• [ASSIGNMENT] Write out once more the lines running from the top of the entries below to the line with "to be running on.", both ends included.

Source texts of formatted documents:
* * *

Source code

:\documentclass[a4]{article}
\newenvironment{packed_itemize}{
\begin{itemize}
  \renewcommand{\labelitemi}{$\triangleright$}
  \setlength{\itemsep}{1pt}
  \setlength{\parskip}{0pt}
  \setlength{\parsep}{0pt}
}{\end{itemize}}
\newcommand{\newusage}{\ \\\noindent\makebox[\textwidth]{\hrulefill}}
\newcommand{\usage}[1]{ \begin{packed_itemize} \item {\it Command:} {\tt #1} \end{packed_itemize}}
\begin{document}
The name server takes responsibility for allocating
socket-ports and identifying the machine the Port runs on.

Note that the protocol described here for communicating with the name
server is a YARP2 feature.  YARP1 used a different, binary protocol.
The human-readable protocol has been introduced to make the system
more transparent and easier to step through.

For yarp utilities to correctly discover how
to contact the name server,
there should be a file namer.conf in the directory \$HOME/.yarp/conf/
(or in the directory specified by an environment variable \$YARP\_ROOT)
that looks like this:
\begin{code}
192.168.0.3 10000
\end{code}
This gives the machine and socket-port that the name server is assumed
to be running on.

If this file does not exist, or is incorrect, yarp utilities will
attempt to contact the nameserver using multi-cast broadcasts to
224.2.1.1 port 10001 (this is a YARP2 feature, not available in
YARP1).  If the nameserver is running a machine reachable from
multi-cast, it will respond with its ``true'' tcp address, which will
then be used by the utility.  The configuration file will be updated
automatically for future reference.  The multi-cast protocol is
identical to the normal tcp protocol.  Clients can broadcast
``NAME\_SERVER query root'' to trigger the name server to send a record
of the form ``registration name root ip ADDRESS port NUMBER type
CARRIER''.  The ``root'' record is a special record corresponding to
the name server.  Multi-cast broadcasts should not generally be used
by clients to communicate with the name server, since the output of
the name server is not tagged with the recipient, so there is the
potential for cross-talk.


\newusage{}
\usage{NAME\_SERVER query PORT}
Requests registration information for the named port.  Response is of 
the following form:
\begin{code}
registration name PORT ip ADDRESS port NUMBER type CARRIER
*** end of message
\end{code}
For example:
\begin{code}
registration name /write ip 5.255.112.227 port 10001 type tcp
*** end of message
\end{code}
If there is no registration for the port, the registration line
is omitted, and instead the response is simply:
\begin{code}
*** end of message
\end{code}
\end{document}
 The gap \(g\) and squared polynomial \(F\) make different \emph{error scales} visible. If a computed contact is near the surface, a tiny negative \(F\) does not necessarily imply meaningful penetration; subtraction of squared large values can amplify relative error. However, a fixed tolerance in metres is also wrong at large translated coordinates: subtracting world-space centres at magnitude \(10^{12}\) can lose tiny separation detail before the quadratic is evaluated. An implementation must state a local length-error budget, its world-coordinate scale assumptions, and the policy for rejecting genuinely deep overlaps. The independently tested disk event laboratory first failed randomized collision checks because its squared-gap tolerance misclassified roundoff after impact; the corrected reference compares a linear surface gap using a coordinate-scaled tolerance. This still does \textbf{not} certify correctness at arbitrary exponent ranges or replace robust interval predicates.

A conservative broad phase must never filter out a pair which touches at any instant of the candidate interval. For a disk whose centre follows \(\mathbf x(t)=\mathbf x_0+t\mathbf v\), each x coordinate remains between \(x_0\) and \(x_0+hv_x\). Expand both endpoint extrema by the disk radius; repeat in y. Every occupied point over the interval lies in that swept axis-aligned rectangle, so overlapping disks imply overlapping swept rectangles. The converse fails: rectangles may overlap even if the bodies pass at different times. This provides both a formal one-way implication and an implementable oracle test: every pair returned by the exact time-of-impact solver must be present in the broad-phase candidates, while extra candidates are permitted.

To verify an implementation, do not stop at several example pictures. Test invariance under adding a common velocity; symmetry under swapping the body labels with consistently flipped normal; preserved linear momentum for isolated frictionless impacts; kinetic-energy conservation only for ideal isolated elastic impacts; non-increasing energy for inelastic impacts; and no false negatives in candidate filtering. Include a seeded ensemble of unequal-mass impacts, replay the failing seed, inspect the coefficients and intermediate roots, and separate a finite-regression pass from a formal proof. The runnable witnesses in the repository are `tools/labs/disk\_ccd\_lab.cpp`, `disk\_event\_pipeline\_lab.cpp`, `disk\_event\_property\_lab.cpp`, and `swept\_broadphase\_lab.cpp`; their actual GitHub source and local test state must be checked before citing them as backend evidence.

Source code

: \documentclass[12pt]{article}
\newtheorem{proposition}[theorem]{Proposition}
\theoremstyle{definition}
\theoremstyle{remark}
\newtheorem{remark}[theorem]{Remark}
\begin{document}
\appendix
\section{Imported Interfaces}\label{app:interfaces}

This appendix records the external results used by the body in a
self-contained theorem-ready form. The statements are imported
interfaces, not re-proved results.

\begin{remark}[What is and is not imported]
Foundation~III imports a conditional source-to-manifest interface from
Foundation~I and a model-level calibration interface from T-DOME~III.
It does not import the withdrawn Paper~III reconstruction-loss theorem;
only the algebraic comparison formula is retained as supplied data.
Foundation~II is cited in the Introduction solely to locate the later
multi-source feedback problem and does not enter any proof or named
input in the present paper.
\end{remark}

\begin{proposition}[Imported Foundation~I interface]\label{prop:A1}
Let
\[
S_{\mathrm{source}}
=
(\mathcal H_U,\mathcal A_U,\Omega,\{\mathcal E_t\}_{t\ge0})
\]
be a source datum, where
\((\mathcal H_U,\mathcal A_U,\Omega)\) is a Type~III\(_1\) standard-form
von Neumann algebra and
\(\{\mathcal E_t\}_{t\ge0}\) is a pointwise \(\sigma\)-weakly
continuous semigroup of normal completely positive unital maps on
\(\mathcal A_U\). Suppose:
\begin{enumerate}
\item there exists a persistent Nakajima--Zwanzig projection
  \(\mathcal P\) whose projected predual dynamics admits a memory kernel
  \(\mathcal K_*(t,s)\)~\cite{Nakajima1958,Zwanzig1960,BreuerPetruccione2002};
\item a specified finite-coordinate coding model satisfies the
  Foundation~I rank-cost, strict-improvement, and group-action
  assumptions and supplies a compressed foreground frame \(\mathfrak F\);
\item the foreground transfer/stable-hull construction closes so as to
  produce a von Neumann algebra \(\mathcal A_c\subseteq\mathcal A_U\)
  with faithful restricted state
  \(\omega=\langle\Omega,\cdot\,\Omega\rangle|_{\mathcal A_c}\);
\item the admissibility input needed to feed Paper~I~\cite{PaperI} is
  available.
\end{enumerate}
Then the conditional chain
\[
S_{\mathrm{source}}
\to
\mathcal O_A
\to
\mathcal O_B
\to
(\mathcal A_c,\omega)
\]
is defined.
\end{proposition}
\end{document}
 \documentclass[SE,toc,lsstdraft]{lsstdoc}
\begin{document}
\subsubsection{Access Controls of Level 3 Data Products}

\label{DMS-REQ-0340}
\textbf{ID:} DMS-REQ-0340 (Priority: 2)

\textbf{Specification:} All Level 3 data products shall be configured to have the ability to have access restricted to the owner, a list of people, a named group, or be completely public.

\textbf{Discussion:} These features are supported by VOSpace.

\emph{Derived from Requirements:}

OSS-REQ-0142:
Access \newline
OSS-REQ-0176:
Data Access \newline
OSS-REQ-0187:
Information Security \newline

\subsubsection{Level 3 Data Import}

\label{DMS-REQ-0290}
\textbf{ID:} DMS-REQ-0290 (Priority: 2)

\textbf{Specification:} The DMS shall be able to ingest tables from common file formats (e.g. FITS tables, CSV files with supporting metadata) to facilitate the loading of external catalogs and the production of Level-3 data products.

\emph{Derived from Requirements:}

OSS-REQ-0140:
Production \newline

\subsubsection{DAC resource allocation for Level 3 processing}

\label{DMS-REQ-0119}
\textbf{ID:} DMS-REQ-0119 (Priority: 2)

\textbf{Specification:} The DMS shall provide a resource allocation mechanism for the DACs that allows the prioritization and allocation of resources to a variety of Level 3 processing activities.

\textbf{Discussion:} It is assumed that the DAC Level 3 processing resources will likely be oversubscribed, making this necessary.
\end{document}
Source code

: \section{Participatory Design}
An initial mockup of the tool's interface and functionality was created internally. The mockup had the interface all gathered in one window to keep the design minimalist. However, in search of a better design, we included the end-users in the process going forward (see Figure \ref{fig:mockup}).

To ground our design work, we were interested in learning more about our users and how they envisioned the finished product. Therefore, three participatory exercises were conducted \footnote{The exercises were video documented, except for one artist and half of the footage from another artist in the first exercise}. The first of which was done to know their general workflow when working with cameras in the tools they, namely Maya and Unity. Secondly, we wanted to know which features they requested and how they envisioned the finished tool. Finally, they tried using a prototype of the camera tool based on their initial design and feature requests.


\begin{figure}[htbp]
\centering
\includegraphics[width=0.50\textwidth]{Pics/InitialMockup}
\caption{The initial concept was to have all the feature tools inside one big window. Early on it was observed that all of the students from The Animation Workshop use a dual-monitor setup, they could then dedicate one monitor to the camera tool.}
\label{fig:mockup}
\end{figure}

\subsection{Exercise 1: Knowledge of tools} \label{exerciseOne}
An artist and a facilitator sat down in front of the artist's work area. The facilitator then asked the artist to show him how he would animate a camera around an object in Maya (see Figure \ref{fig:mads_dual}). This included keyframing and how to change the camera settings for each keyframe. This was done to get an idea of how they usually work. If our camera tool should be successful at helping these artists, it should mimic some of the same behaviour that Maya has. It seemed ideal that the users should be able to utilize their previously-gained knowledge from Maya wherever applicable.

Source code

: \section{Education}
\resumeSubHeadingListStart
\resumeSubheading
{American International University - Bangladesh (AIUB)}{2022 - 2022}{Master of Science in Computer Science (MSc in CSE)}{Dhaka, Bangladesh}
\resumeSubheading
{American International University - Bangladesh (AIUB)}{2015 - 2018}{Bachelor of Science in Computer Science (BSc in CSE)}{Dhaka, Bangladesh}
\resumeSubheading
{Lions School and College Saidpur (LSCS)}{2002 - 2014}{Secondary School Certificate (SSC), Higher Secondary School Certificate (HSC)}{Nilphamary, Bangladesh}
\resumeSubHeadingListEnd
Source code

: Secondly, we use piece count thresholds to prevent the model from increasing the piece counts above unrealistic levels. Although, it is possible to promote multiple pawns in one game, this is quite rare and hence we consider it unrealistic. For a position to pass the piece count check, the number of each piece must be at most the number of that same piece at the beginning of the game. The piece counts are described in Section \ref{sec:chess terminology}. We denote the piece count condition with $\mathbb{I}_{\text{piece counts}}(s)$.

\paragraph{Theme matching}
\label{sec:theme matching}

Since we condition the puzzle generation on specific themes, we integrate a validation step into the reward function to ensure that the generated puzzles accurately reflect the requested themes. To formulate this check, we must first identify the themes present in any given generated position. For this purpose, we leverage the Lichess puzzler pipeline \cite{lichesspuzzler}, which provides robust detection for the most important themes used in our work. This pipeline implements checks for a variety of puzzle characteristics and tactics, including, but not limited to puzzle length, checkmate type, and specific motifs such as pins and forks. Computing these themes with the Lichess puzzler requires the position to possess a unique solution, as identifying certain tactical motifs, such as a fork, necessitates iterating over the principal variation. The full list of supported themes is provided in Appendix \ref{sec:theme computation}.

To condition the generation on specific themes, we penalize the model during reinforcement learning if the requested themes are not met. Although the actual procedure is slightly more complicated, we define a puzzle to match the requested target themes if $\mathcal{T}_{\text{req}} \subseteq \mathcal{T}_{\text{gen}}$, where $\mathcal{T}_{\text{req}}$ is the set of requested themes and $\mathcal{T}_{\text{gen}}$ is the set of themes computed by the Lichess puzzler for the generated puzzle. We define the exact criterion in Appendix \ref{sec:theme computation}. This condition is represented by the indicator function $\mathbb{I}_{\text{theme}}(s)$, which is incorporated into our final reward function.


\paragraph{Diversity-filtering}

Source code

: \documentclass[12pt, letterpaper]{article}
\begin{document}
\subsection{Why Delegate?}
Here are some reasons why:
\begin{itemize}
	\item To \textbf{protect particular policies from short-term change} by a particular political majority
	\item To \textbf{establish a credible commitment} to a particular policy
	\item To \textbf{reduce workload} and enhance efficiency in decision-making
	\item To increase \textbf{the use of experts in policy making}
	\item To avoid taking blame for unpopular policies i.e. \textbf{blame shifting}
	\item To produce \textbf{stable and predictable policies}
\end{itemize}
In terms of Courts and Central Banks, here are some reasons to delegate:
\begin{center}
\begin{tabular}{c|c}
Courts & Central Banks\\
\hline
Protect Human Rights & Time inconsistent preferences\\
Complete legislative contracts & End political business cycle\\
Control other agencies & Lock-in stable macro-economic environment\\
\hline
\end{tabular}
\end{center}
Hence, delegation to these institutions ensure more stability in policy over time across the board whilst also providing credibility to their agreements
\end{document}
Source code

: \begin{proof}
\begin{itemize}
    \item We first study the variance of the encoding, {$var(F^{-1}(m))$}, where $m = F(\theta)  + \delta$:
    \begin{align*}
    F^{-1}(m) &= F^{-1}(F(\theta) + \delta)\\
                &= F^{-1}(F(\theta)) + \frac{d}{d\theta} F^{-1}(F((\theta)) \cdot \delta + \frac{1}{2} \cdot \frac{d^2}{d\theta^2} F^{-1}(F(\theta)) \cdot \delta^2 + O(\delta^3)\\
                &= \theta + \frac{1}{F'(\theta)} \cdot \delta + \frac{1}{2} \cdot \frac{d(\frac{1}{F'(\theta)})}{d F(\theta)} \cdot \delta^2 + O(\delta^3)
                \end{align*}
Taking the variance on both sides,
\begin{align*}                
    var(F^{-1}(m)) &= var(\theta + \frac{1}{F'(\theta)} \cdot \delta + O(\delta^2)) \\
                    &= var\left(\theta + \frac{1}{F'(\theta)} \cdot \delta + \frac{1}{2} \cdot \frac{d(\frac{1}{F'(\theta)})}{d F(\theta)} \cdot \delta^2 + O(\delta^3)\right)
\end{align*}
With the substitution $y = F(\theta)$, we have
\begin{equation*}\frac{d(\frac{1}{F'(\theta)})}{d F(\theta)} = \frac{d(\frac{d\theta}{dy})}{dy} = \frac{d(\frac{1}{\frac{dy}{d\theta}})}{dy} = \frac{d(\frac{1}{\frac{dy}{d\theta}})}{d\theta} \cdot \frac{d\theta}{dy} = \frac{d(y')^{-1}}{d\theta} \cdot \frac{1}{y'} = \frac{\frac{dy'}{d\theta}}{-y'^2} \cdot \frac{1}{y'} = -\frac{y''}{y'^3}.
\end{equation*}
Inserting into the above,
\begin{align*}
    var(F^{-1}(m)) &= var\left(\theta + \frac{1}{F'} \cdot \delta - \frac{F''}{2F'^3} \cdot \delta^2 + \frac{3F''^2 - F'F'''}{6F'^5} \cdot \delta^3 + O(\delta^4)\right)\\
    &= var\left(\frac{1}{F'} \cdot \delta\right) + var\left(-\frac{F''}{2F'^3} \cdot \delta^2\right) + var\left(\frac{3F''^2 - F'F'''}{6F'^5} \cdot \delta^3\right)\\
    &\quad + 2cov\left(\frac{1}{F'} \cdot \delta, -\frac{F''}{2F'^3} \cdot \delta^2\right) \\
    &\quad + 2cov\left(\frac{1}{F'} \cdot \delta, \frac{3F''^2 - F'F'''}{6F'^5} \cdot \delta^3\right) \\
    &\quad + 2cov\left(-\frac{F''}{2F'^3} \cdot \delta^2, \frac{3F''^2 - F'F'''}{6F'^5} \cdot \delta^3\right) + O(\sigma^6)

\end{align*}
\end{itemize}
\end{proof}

* * *

• [ANSWER]
Source code

:\documentclass[a4]{article}
\newenvironment{packed_itemize}{
\begin{itemize}
  \renewcommand{\labelitemi}{$\triangleright$}
  \setlength{\itemsep}{1pt}
  \setlength{\parskip}{0pt}
  \setlength{\parsep}{0pt}
}{\end{itemize}}
\newcommand{\newusage}{\ \\\noindent\makebox[\textwidth]{\hrulefill}}
\newcommand{\usage}[1]{ \begin{packed_itemize} \item {\it Command:} {\tt #1} \end{packed_itemize}}
\begin{document}
The name server takes responsibility for allocating
socket-ports and identifying the machine the Port runs on.

Note that the protocol described here for communicating with the name
server is a YARP2 feature.  YARP1 used a different, binary protocol.
The human-readable protocol has been introduced to make the system
more transparent and easier to step through.

For yarp utilities to correctly discover how
to contact the name server,
there should be a file namer.conf in the directory \$HOME/.yarp/conf/
(or in the directory specified by an environment variable \$YARP\_ROOT)
that looks like this:
\begin{code}
192.168.0.3 10000
\end{code}
This gives the machine and socket-port that the name server is assumed
to be running on.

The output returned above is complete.